Of course it makes no sense to check the nearby pubs in a random order. You will want to sort the result set and find the nearest one.

SortClause

Same as Criterion being the basic building block of search criteria, SortClause is the basic building block of search result ordering definition. In simplest cases you will need to provide only the sort direction:

use eZ\Publish\API\Repository\Values\Content\Query;
use eZ\Publish\API\Repository\Values\Content\Query\SortClause;
 
// Sort Content by its id, ascending
$sortClause = new SortClause\ContentId( Query::SORT_ASC );

For some SortClauses you will need to be more specific. For example in addition to direction, Field SortClause needs to specify Content Type and FieldDefinition identifier:

use eZ\Publish\API\Repository\Values\Content\Query;
use eZ\Publish\API\Repository\Values\Content\Query\SortClause;
 
// Sort by article title, descending
$sortClause = new SortClause\Field( "article", "title", Query::SORT_DESC );

This will work fine if the "title" field is not translatable. If it is, you will also need to provide a language code, because the SortClause would be ambiguous otherwise:

use eZ\Publish\API\Repository\Values\Content\Query;
use eZ\Publish\API\Repository\Values\Content\Query\SortClause;
 
// Sort by article title in English language, descending
$sortClause = new SortClause\Field( "article", "title", Query::SORT_DESC, "eng-GB" );

It is also possible to define multiple SortClauses and provide them to the Query as an array:

use eZ\Publish\API\Repository\Values\Content\Query;
use eZ\Publish\API\Repository\Values\Content\Query\SortClause;
 
$sortClauses = array(
    new SortClause\ContentTypeIdentifier( Query::SORT_ASC ),
    new SortClause\ContentId( Query::SORT_ASC )
);

When an array of SortClauses is given, they will be applied in succession. This means the order of their appearance in the array is significant. For example, you searched for all articles and blog posts, and these were articles and blog posts existing in the database:

  1. Article 1: Content Type identifier "article", Content id 10
  2. Article 2: Content Type identifier "article", Content id 11
  3. Blog post 1: Content Type identifier "blog_post", Content id 12
  4. Blog post 2: Content Type identifier "blog_post", Content id 13

If you used SortClauses from the previous example, they will be sorted in the same order as given above. But if you change ContentId SortClause (second one) to sort in descending order, you’d get this:

  1. Article 2
  2. Article 1
  3. Blog post 2
  4. Blog post 1

On the other hand, if you only changed ContentTypeIdentifier to sort in descending order, this would be returned:

  1. BlogPost 1
  2. Blog post 2
  3. Article 1
  4. Article 2

You get the idea?

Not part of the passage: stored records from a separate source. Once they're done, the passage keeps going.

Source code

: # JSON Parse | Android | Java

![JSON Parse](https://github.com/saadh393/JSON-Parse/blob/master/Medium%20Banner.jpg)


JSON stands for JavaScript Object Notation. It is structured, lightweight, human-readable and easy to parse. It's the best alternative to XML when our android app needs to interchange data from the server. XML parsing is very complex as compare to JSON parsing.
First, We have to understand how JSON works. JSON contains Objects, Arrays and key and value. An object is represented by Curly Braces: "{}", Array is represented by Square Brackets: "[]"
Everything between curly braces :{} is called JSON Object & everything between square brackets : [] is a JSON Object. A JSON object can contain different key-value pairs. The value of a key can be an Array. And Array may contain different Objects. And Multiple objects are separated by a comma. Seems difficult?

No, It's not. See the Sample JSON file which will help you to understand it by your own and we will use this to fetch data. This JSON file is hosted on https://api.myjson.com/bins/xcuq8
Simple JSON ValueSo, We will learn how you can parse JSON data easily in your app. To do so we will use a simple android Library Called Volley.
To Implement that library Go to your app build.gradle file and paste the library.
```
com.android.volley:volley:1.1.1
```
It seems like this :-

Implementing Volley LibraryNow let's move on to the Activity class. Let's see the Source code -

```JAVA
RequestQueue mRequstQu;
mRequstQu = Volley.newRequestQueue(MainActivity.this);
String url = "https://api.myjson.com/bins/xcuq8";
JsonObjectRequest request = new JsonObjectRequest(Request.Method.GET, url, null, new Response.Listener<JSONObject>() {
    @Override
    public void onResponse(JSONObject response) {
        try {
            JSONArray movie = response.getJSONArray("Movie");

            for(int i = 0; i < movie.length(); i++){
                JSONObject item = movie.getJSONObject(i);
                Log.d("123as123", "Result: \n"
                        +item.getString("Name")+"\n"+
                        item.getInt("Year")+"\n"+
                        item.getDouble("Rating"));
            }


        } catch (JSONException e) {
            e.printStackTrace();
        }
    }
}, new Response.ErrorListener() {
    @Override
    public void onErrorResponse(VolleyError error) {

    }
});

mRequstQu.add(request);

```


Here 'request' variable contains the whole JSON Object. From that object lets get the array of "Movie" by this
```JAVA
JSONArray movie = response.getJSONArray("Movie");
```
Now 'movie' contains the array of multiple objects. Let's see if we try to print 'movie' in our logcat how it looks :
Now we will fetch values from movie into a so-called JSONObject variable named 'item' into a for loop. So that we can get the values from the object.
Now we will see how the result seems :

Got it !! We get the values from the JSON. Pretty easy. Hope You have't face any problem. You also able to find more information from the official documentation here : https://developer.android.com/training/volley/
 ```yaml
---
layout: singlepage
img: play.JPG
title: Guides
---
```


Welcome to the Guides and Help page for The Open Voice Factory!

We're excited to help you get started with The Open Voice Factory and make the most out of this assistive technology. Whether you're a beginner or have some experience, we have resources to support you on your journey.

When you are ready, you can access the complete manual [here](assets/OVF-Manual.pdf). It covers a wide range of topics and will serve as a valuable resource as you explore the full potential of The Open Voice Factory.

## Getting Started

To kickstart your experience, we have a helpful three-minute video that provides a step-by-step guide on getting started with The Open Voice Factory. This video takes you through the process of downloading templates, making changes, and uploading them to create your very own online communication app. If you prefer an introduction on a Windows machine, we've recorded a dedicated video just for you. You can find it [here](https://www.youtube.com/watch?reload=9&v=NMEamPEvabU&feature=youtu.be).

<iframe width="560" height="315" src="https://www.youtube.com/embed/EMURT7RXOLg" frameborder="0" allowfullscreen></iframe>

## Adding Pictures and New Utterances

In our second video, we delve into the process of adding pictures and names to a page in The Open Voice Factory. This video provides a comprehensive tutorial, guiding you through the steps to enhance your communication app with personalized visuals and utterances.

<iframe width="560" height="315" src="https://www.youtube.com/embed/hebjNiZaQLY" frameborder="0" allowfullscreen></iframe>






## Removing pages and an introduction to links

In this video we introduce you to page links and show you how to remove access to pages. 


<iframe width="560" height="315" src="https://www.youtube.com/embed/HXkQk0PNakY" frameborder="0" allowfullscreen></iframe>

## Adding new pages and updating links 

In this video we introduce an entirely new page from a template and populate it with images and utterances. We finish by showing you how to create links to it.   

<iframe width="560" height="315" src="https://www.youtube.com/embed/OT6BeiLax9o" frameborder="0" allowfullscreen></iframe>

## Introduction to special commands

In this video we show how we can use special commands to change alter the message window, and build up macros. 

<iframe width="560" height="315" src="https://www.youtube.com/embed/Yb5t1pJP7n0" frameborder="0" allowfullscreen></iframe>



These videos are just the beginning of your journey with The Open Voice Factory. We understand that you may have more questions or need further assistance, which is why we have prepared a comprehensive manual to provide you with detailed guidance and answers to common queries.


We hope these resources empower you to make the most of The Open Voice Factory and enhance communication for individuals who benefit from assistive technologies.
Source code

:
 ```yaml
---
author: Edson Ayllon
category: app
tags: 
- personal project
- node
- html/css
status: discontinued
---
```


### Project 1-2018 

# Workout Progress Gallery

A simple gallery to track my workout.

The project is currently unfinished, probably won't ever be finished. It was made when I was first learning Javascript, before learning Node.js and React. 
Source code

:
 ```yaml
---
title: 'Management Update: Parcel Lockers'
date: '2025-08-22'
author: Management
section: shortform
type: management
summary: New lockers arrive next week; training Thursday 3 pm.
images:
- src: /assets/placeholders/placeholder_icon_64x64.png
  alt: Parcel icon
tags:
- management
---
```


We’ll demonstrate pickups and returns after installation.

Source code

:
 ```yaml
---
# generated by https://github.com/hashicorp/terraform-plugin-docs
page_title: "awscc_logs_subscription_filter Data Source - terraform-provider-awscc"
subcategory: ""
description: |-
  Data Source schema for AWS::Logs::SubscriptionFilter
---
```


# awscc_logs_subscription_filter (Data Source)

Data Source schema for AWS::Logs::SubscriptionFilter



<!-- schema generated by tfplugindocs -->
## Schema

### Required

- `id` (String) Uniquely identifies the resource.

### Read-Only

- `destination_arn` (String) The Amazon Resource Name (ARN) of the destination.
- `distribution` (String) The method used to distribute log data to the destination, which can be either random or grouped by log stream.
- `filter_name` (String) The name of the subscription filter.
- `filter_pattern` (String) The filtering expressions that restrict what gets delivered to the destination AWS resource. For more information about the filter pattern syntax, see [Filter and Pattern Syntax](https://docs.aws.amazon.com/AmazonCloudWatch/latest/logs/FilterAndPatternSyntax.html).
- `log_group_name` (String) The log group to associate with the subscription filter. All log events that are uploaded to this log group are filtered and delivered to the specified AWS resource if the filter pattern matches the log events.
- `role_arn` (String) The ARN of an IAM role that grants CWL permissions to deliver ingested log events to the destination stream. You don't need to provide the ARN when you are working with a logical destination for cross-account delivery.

It behaves pretty much the same as sorting in a relational database.
Finally, let’s write the sort clause for our pubs of interest. Similar to the corresponding Criterion, it will need the ContentType identifier, the FieldDefinition identifier and reference coordinates:

use eZ\Publish\API\Repository\Values\Content\Query;
use eZ\Publish\API\Repository\Values\Content\Query\SortClause;
 
$sortPubs = new SortClause\MapLocation(
    array(
        "pub",
        "location",
        $x,
        $y,
        Query::SORT_ASC
    )
);

Concrete example

So far you have seen how to build search criteria and sort clauses. Now let’s connect all that in a full example:

use eZ\Publish\API\Repository\Values\Content\Query;
use eZ\Publish\API\Repository\Values\Content\Query\Criterion;
use eZ\Publish\API\Repository\Values\Content\Query\SortClause;
 
$query = new Query();
$query->filter = new Criterion\LogicalAnd(
    array(
        new Criterion\ContentTypeIdentifier( "pub" ),
        new Criterion\MapLocationDistance(
            "location",
            Operator::LTE,
            1,
            $x,
            $y
        )
    )
);
$query->sortClauses = array(
    new SortClause\MapLocationDistance(
             "pub",
             "location"
             $x,
             $y,
             Query::SORT_ASC
    )
);
$query->limit = 10;
$query->offset = 0;
 
$searchResult = $searchService->findContent( $query );

And we finally have a result.

Search result

This again is a value object of SearchResult class, holding the search hits and also some other properties:

  • $searchHits
    Holds the actual search hits, which are special value objects
  • $totalCount
    Holds the total count of results found

You would use it like this:

$searchResult = $searchService->findContent( $query );
 
echo "Found total of " . $searchResult->count . " pubs";
 
/** @var \eZ\Publish\API\Repository\Values\Content\Content */
$nearestPub = $searchResult->searchHits[0]->valueObject;

So the $valueObject property of a SearchHit will hold the Content that is found. But if you look at the code of the SearchHit class, you will find that the $valueObject property is not hinted as Content, but as a more general ValueObject class. The reason for this is that Content is not the only thing you can search for.

Types of search

So far we were searching for Content, but you can also search for Locations. Most of the things written above about the Content search are also valid for the Location search, the only difference is you will need to use a different query class and then pass the query to the dedicated method of the SearchService:

use eZ\Publish\API\Repository\Values\Content\Query\Criterion;
use eZ\Publish\API\Repository\Values\Content\LocationQuery;
 
$query = new LocationQuery();
$query->filter = new Criterion\LocationId( $locationId );
 
$searchResult = $searchService->findLocations( $query );

There are also a few other things you should be aware of in this context. Since one Location always has exactly one Content, you can use all Criterions and SortClauses when searching for Locations. However, Content can have none, one or multiple Locations. This makes some criteria and sort clauses unusable for Content search as their meaning would be ambiguous in case when Content has multiple Locations.

These are Criterion classes that can’t be used with the Content search, found under eZ\Publish\API\Repository\Values\Content\Query\Criterion\Location namespace:

  • Depth
  • IsMainLocation
  • Priority

And these are the SortClauses that can’t be used with the Content search, basically all that are found under eZ\Publish\API\Repository\Values\Content\Query\SortClause\Location namespace:

  • Depth
  • Id
  • IsMainLocation
  • Path
  • Priority
  • Visibility

SearchService will throw you a nice descriptive exception if you ignore the above.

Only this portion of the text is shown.